Puedo decir con franqueza que desde mis seis hasta mis treinta y cuatro años tuve muchas derrotas, experimenté muchos desencuentros y atravesé muchos destierros. Aun así, la alegría y la esperanza se asomaban por las rendijas de la vida prometiendo que esos dolores no serían en vano ni para siempre. Y así fue. Cada fondo me dejó una claridad, una habilidad y una fortaleza que hoy me siguen acompañando.
Después de leer esos dramas podría uno pensar que la mujer que los vivió debe estar jodida, adolorida y llena de taras e inseguridades. Y sí, lo estuve por años, por periodos, por instantes. Pero la compasión y el amor me salvaron. Siempre hubo alguien a mi alrededor que me enseñó con su presencia cálida, aceptante y amorosa que la vida era mucho más que sus obstáculos y que yo era mucho más que mis dolores. Siempre tuve al menos a una persona que me recordaba que, aunque no estuviera en mi mejor versión, me amaba, me aceptaba y me apoyaba incondicionalmente. La genuina compasión afloraba en sus corazones y yo volvía a sentir esperanza. Ese amor compasivo y mi voluntad de curarme me llevaron a iniciar los procesos de sanación, espiritualidad y autoconocimiento que hoy en día me sostienen y me ayudan a sostener a otros.

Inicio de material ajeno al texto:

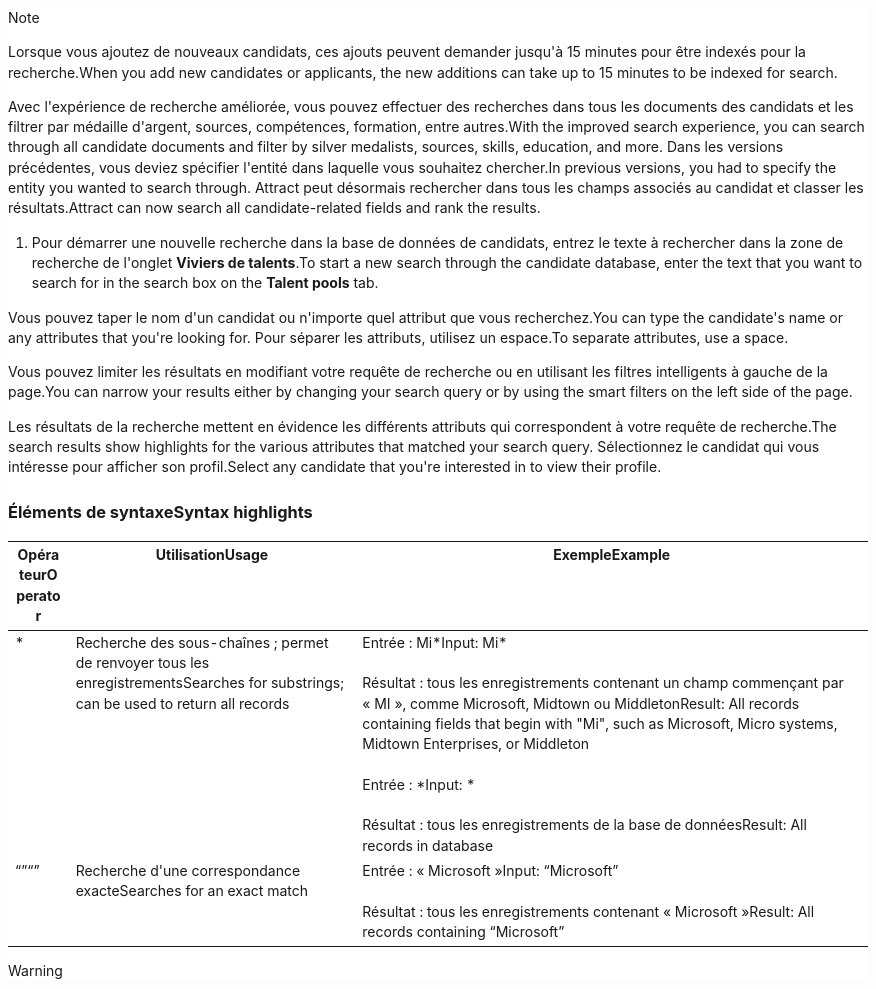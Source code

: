 >[!NOTE]
> <span data-ttu-id="a2680-152">Lorsque vous ajoutez de nouveaux candidats, ces ajouts peuvent demander jusqu'à 15 minutes pour être indexés pour la recherche.</span><span class="sxs-lookup"><span data-stu-id="a2680-152">When you add new candidates or applicants, the new additions can take up to 15 minutes to be indexed for search.</span></span>

<span data-ttu-id="a2680-153">Avec l'expérience de recherche améliorée, vous pouvez effectuer des recherches dans tous les documents des candidats et les filtrer par médaille d'argent, sources, compétences, formation, entre autres.</span><span class="sxs-lookup"><span data-stu-id="a2680-153">With the improved search experience, you can search through all candidate documents and filter by silver medalists, sources, skills, education, and more.</span></span> <span data-ttu-id="a2680-154">Dans les versions précédentes, vous deviez spécifier l'entité dans laquelle vous souhaitez chercher.</span><span class="sxs-lookup"><span data-stu-id="a2680-154">In previous versions, you had to specify the entity you wanted to search through.</span></span> <span data-ttu-id="a2680-155">Attract peut désormais rechercher dans tous les champs associés au candidat et classer les résultats.</span><span class="sxs-lookup"><span data-stu-id="a2680-155">Attract can now search all candidate-related fields and rank the results.</span></span>

1. <span data-ttu-id="a2680-156">Pour démarrer une nouvelle recherche dans la base de données de candidats, entrez le texte à rechercher dans la zone de recherche de l'onglet **Viviers de talents**.</span><span class="sxs-lookup"><span data-stu-id="a2680-156">To start a new search through the candidate database, enter the text that you want to search for in the search box on the **Talent pools** tab.</span></span> 

<span data-ttu-id="a2680-157">Vous pouvez taper le nom d'un candidat ou n'importe quel attribut que vous recherchez.</span><span class="sxs-lookup"><span data-stu-id="a2680-157">You can type the candidate's name or any attributes that you're looking for.</span></span> <span data-ttu-id="a2680-158">Pour séparer les attributs, utilisez un espace.</span><span class="sxs-lookup"><span data-stu-id="a2680-158">To separate attributes, use a space.</span></span>

<span data-ttu-id="a2680-159">Vous pouvez limiter les résultats en modifiant votre requête de recherche ou en utilisant les filtres intelligents à gauche de la page.</span><span class="sxs-lookup"><span data-stu-id="a2680-159">You can narrow your results either by changing your search query or by using the smart filters on the left side of the page.</span></span>

<span data-ttu-id="a2680-160">Les résultats de la recherche mettent en évidence les différents attributs qui correspondent à votre requête de recherche.</span><span class="sxs-lookup"><span data-stu-id="a2680-160">The search results show highlights for the various attributes that matched your search query.</span></span> <span data-ttu-id="a2680-161">Sélectionnez le candidat qui vous intéresse pour afficher son profil.</span><span class="sxs-lookup"><span data-stu-id="a2680-161">Select any candidate that you're interested in to view their profile.</span></span>

### <a name="syntax-highlights"></a><span data-ttu-id="a2680-162">Éléments de syntaxe</span><span class="sxs-lookup"><span data-stu-id="a2680-162">Syntax highlights</span></span> 

| <span data-ttu-id="a2680-163">Opérateur</span><span class="sxs-lookup"><span data-stu-id="a2680-163">Operator</span></span> | <span data-ttu-id="a2680-164">Utilisation</span><span class="sxs-lookup"><span data-stu-id="a2680-164">Usage</span></span>                                                      | <span data-ttu-id="a2680-165">Exemple</span><span class="sxs-lookup"><span data-stu-id="a2680-165">Example</span></span>              |
|----------|------------------------------------------------------------|----------------------|
| \*       | <span data-ttu-id="a2680-166">Recherche des sous-chaînes ; permet de renvoyer tous les enregistrements</span><span class="sxs-lookup"><span data-stu-id="a2680-166">Searches for substrings; can be used to return all records</span></span> | <span data-ttu-id="a2680-167">Entrée : Mi\*</span><span class="sxs-lookup"><span data-stu-id="a2680-167">Input: Mi\*</span></span> <br></br> <span data-ttu-id="a2680-168">Résultat : tous les enregistrements contenant un champ commençant par « MI », comme Microsoft, Midtown ou Middleton</span><span class="sxs-lookup"><span data-stu-id="a2680-168">Result: All records containing fields that begin with "Mi", such as Microsoft, Micro systems, Midtown Enterprises, or Middleton</span></span> <br></br><span data-ttu-id="a2680-169">Entrée : \*</span><span class="sxs-lookup"><span data-stu-id="a2680-169">Input: \*</span></span> <br></br> <span data-ttu-id="a2680-170">Résultat : tous les enregistrements de la base de données</span><span class="sxs-lookup"><span data-stu-id="a2680-170">Result: All records in database</span></span> |
| <span data-ttu-id="a2680-171">“”</span><span class="sxs-lookup"><span data-stu-id="a2680-171">“”</span></span>       | <span data-ttu-id="a2680-172">Recherche d'une correspondance exacte</span><span class="sxs-lookup"><span data-stu-id="a2680-172">Searches for an exact match</span></span>                                | <span data-ttu-id="a2680-173">Entrée : « Microsoft »</span><span class="sxs-lookup"><span data-stu-id="a2680-173">Input: “Microsoft”</span></span> <br></br> <span data-ttu-id="a2680-174">Résultat : tous les enregistrements contenant « Microsoft »</span><span class="sxs-lookup"><span data-stu-id="a2680-174">Result: All records containing “Microsoft”</span></span>                    |

>[!WARNING]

La relación con mi vulnerabilidad se convirtió entonces en una puerta de entrada a mi interior. A través de su vivencia aprendí a hacer lo que otros hacían conmigo: escucharme, acompañarme y quererme en medio de mis crisis. Y aunque sigo siendo un aprendiz en proceso, tengo la absoluta certeza de que mi vulnerabilidad me ha ayudado a ser más compasiva conmigo y con otros y por lo tanto más feliz, agradecida y bondadosa.

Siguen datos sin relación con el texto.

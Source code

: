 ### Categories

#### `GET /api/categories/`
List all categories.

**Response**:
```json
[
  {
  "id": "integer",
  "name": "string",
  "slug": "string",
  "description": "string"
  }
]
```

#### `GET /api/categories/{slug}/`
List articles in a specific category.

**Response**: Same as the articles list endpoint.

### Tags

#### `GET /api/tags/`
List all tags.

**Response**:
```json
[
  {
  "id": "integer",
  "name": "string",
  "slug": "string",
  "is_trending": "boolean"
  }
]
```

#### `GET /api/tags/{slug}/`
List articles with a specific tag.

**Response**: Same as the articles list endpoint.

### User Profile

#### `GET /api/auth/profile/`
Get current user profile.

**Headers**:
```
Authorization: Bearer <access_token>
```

Mi historia de vulnerabilidad me abrió el camino que hoy transito y disfruto: el de la música, la terapia, la escritura y la espiritualidad. Así que no hay razones para sentir vergüenza o rechazo por ella. Por el contrario, le agradezco que me haya permitido conectarme conmigo y con otros; a la larga todos somos vulnerables lo admitamos o no.

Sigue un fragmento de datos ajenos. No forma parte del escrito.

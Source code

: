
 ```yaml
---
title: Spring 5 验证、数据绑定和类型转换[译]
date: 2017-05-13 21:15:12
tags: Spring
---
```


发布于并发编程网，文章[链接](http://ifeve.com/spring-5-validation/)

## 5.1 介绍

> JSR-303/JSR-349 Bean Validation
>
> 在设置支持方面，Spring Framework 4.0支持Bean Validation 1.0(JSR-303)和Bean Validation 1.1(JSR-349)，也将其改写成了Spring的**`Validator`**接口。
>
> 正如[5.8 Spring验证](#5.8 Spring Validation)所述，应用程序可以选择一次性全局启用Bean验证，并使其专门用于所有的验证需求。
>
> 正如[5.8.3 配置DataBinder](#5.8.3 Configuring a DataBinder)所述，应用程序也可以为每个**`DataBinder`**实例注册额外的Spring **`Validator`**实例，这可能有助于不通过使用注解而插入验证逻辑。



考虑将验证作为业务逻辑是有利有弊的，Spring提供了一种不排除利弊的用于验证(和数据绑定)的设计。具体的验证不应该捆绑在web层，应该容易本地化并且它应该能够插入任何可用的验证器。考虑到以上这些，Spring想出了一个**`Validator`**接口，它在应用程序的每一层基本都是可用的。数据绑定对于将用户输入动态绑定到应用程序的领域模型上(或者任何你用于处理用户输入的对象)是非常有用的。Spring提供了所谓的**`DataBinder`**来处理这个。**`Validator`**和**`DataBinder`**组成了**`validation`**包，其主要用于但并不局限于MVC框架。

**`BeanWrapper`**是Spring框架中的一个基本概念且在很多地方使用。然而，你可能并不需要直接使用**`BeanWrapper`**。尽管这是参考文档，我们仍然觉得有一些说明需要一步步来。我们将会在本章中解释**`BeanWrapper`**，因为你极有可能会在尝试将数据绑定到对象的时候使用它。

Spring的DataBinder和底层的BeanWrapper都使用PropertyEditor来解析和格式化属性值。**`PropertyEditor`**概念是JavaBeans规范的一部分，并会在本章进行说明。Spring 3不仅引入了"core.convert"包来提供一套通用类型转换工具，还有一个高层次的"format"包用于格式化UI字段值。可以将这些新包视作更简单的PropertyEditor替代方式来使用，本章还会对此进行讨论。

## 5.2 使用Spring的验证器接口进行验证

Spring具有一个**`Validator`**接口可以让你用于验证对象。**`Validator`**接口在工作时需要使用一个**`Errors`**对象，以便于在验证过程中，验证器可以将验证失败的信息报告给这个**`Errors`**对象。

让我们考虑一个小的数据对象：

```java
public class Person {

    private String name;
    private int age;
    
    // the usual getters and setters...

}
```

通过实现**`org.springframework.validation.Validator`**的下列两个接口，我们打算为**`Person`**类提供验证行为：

La próxima vez que te critiques por sentirte frágil, incapaz o inseguro recuerda que el remedio que te dan unas góticas de compasión y comprensión no te lo darían toneladas de juicio. No en vano, desde hace miles de años, distintos caminos espirituales y religiosos insisten en el aprendizaje del amor y la compasión como senderos para alcanzar la felicidad, la liberación y la realización.
Solo un corazón abre a otro corazón y no hay corazón sobre la tierra que no esté un poquito herido. Por eso, abro el mío a través de estas palabras esperando que puedas abrir el tuyo a tu propia vulnerabilidad.